Getting the Most Out of Your Hardware for your MapReduce Job
When trying to squeeze out the most of your hardware you will want to either hit one of three bottlenecks: CPU, disk, or memory. I’m currently configuring a cluster with Fusion-IO drives that can give up to 800MB/s for reading and writing. I want to run my jobs and either hit 200k reads and writes per second, or max out my CPUs. I get this information from running "iostat -x 5", which gives statistics every five seconds.

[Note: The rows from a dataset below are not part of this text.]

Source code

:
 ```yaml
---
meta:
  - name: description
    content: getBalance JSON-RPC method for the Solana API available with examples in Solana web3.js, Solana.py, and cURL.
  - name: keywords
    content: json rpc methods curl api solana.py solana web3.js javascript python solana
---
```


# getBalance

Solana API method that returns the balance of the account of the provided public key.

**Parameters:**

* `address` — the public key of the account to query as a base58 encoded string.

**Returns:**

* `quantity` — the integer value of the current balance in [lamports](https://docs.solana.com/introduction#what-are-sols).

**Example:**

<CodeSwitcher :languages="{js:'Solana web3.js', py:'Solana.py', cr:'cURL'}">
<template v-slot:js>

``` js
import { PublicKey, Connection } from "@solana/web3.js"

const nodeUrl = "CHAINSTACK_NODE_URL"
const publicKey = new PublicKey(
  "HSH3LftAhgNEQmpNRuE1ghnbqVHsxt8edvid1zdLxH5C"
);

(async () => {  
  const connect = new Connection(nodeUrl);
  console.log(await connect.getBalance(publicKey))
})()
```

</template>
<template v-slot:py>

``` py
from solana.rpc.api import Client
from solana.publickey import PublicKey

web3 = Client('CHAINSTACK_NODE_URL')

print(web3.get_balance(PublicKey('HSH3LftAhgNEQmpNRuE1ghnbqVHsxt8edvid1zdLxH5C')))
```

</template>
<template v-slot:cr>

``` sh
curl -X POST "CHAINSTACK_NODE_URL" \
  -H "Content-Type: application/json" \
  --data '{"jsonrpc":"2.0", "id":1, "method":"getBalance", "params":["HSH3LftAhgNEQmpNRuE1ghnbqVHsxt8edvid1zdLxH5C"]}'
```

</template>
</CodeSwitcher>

I've been under-utilizing the Fusion drives, getting around 30k writes per second. Yet my CPU utilization is less than 50% (each node has 16 cores). I went ahead and increased the number of mappers per machine incrementally up to 24 mappers. The problem I see is a slew of errors and warnings coming out of Hadoop.
“Unable to create a new native thread”
“Could not obtain block”
“Task process exit with non-zero status”
This is because I've run out of memory (each machine has 24 gigs of ram) and my system does not have swap. TaskTrackers slowly start getting black listed and the job completely fails. What sucks is that the best configuration is very job dependent. Some jobs are CPU bound while others are IO bound. In my case all jobs are memory bound.
With 20 or so mappers per node iostat now shows that I'm doing over 60k read and write requests on the drives and a CPU utilization of 75 percent.
Child JVM Heap Memory
I was also running into some issues with child JVM's not having enough heap space when running the wordcount benchmark. This was solved by setting
<property>
<name>mapred.child.java.opts</name>
<value>-Xmx512M</value>
</property>
in the mapred-site.xml configuration file. 256MB for the sort example looks to be enough though.